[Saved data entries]
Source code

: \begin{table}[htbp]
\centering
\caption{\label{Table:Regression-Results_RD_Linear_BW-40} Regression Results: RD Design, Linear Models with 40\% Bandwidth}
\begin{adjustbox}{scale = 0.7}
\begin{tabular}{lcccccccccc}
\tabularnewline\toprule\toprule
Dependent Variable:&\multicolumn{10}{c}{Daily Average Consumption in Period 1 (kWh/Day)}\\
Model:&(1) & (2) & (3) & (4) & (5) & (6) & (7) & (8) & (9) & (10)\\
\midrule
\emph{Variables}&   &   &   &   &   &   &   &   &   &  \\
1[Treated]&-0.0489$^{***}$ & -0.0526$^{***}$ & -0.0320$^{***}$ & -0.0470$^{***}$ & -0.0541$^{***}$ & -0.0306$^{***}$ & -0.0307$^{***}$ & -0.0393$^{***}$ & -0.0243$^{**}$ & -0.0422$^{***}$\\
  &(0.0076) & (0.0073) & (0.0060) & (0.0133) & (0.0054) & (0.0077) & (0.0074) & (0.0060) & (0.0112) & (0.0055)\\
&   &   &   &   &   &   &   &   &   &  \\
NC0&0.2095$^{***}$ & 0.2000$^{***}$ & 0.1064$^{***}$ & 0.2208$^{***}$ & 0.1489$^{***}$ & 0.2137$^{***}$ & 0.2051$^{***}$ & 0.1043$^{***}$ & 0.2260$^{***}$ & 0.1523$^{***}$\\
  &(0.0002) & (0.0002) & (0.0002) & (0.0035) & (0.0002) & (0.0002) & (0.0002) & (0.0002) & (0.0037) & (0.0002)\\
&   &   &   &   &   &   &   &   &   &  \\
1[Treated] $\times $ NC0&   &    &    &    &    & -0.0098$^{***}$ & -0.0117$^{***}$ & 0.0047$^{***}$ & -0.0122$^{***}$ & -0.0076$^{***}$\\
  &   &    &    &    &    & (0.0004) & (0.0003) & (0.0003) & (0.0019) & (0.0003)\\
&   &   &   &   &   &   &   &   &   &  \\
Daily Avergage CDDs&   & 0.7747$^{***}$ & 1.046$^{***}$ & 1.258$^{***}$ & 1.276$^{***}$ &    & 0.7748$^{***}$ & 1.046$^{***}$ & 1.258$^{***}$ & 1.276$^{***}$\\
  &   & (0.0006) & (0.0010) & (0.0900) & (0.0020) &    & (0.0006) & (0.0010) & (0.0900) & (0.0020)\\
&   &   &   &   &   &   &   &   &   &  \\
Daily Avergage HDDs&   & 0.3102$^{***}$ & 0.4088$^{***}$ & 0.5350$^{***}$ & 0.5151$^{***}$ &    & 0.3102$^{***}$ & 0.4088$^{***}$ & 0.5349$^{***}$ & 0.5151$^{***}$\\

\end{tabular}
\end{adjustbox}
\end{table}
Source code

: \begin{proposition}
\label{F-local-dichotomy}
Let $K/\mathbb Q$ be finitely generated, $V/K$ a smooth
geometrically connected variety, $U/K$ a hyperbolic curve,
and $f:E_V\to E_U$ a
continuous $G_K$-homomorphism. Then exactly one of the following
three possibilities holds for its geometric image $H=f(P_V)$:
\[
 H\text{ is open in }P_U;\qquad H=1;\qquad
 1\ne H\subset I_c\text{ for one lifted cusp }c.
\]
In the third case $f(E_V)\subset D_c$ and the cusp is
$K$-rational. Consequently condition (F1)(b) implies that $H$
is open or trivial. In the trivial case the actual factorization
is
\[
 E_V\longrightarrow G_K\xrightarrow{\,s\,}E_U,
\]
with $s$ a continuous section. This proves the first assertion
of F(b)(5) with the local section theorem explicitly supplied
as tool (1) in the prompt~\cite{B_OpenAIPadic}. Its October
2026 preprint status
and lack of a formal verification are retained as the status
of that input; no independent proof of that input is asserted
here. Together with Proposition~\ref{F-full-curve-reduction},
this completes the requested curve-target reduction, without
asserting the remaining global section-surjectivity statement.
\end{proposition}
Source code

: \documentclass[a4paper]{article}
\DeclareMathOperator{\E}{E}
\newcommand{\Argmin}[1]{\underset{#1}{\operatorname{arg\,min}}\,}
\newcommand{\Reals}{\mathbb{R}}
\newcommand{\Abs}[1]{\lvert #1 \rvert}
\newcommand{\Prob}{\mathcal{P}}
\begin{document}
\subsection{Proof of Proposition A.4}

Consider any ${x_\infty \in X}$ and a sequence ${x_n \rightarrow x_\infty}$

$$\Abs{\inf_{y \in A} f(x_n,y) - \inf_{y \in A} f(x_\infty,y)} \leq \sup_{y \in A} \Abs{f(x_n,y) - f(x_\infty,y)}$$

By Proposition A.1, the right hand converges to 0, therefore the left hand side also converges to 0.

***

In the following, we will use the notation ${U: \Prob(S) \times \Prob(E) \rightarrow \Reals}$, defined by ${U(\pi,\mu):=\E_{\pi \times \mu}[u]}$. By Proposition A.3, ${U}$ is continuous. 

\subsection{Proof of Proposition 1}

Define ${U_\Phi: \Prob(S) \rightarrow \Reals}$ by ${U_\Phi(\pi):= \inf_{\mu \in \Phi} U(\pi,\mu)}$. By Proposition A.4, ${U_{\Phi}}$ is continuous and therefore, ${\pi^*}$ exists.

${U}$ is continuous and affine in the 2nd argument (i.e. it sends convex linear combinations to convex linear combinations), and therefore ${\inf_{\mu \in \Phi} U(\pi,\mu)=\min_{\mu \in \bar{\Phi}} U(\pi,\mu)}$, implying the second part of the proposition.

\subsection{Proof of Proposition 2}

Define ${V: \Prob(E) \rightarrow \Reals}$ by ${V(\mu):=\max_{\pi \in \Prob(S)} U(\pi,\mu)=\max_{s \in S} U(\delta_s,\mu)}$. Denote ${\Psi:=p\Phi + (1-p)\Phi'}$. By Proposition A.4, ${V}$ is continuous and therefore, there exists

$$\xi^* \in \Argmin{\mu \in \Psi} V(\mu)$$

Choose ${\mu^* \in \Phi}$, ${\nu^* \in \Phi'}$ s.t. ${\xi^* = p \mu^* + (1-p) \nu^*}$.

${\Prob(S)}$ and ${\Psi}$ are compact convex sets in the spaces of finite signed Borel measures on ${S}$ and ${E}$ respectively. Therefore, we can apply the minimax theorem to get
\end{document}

Task: An exact copy of every record is needed.

Response area:
Source code

: \begin{table}[htbp]
\centering
\caption{\label{Table:Regression-Results_RD_Linear_BW-40} Regression Results: RD Design, Linear Models with 40\% Bandwidth}
\begin{adjustbox}{scale = 0.7}
\begin{tabular}{lcccccccccc}
\tabularnewline\toprule\toprule
Dependent Variable:&\multicolumn{10}{c}{Daily Average Consumption in Period 1 (kWh/Day)}\\
Model:&(1) & (2) & (3) & (4) & (5) & (6) & (7) & (8) & (9) & (10)\\
\midrule
\emph{Variables}&   &   &   &   &   &   &   &   &   &  \\
1[Treated]&-0.0489$^{***}$ & -0.0526$^{***}$ & -0.0320$^{***}$ & -0.0470$^{***}$ & -0.0541$^{***}$ & -0.0306$^{***}$ & -0.0307$^{***}$ & -0.0393$^{***}$ & -0.0243$^{**}$ & -0.0422$^{***}$\\
  &(0.0076) & (0.0073) & (0.0060) & (0.0133) & (0.0054) & (0.0077) & (0.0074) & (0.0060) & (0.0112) & (0.0055)\\
&   &   &   &   &   &   &   &   &   &  \\
NC0&0.2095$^{***}$ & 0.2000$^{***}$ & 0.1064$^{***}$ & 0.2208$^{***}$ & 0.1489$^{***}$ & 0.2137$^{***}$ & 0.2051$^{***}$ & 0.1043$^{***}$ & 0.2260$^{***}$ & 0.1523$^{***}$\\
  &(0.0002) & (0.0002) & (0.0002) & (0.0035) & (0.0002) & (0.0002) & (0.0002) & (0.0002) & (0.0037) & (0.0002)\\
&   &   &   &   &   &   &   &   &   &  \\
1[Treated] $\times $ NC0&   &    &    &    &    & -0.0098$^{***}$ & -0.0117$^{***}$ & 0.0047$^{***}$ & -0.0122$^{***}$ & -0.0076$^{***}$\\
  &   &    &    &    &    & (0.0004) & (0.0003) & (0.0003) & (0.0019) & (0.0003)\\
&   &   &   &   &   &   &   &   &   &  \\
Daily Avergage CDDs&   & 0.7747$^{***}$ & 1.046$^{***}$ & 1.258$^{***}$ & 1.276$^{***}$ &    & 0.7748$^{***}$ & 1.046$^{***}$ & 1.258$^{***}$ & 1.276$^{***}$\\
  &   & (0.0006) & (0.0010) & (0.0900) & (0.0020) &    & (0.0006) & (0.0010) & (0.0900) & (0.0020)\\
&   &   &   &   &   &   &   &   &   &  \\
Daily Avergage HDDs&   & 0.3102$^{***}$ & 0.4088$^{***}$ & 0.5350$^{***}$ & 0.5151$^{***}$ &    & 0.3102$^{***}$ & 0.4088$^{***}$ & 0.5349$^{***}$ & 0.5151$^{***}$\\

\end{tabular}
\end{adjustbox}
\end{table}
Source code

: \begin{proposition}
\label{F-local-dichotomy}
Let $K/\mathbb Q$ be finitely generated, $V/K$ a smooth
geometrically connected variety, $U/K$ a hyperbolic curve,
and $f:E_V\to E_U$ a
continuous $G_K$-homomorphism. Then exactly one of the following
three possibilities holds for its geometric image $H=f(P_V)$:
\[
 H\text{ is open in }P_U;\qquad H=1;\qquad
 1\ne H\subset I_c\text{ for one lifted cusp }c.
\]
In the third case $f(E_V)\subset D_c$ and the cusp is
$K$-rational. Consequently condition (F1)(b) implies that $H$
is open or trivial. In the trivial case the actual factorization
is
\[
 E_V\longrightarrow G_K\xrightarrow{\,s\,}E_U,
\]
with $s$ a continuous section. This proves the first assertion
of F(b)(5) with the local section theorem explicitly supplied
as tool (1) in the prompt~\cite{B_OpenAIPadic}. Its October
2026 preprint status
and lack of a formal verification are retained as the status
of that input; no independent proof of that input is asserted
here. Together with Proposition~\ref{F-full-curve-reduction},
this completes the requested curve-target reduction, without
asserting the remaining global section-surjectivity statement.
\end{proposition}
Source code

: \documentclass[a4paper]{article}
\DeclareMathOperator{\E}{E}
\newcommand{\Argmin}[1]{\underset{#1}{\operatorname{arg\,min}}\,}
\newcommand{\Reals}{\mathbb{R}}
\newcommand{\Abs}[1]{\lvert #1 \rvert}
\newcommand{\Prob}{\mathcal{P}}
\begin{document}
\subsection{Proof of Proposition A.4}

Consider any ${x_\infty \in X}$ and a sequence ${x_n \rightarrow x_\infty}$

$$\Abs{\inf_{y \in A} f(x_n,y) - \inf_{y \in A} f(x_\infty,y)} \leq \sup_{y \in A} \Abs{f(x_n,y) - f(x_\infty,y)}$$

By Proposition A.1, the right hand converges to 0, therefore the left hand side also converges to 0.

***

In the following, we will use the notation ${U: \Prob(S) \times \Prob(E) \rightarrow \Reals}$, defined by ${U(\pi,\mu):=\E_{\pi \times \mu}[u]}$. By Proposition A.3, ${U}$ is continuous. 

\subsection{Proof of Proposition 1}

Define ${U_\Phi: \Prob(S) \rightarrow \Reals}$ by ${U_\Phi(\pi):= \inf_{\mu \in \Phi} U(\pi,\mu)}$. By Proposition A.4, ${U_{\Phi}}$ is continuous and therefore, ${\pi^*}$ exists.

${U}$ is continuous and affine in the 2nd argument (i.e. it sends convex linear combinations to convex linear combinations), and therefore ${\inf_{\mu \in \Phi} U(\pi,\mu)=\min_{\mu \in \bar{\Phi}} U(\pi,\mu)}$, implying the second part of the proposition.

\subsection{Proof of Proposition 2}

Define ${V: \Prob(E) \rightarrow \Reals}$ by ${V(\mu):=\max_{\pi \in \Prob(S)} U(\pi,\mu)=\max_{s \in S} U(\delta_s,\mu)}$. Denote ${\Psi:=p\Phi + (1-p)\Phi'}$. By Proposition A.4, ${V}$ is continuous and therefore, there exists

$$\xi^* \in \Argmin{\mu \in \Psi} V(\mu)$$

Choose ${\mu^* \in \Phi}$, ${\nu^* \in \Phi'}$ s.t. ${\xi^* = p \mu^* + (1-p) \nu^*}$.

${\Prob(S)}$ and ${\Psi}$ are compact convex sets in the spaces of finite signed Borel measures on ${S}$ and ${E}$ respectively. Therefore, we can apply the minimax theorem to get
\end{document}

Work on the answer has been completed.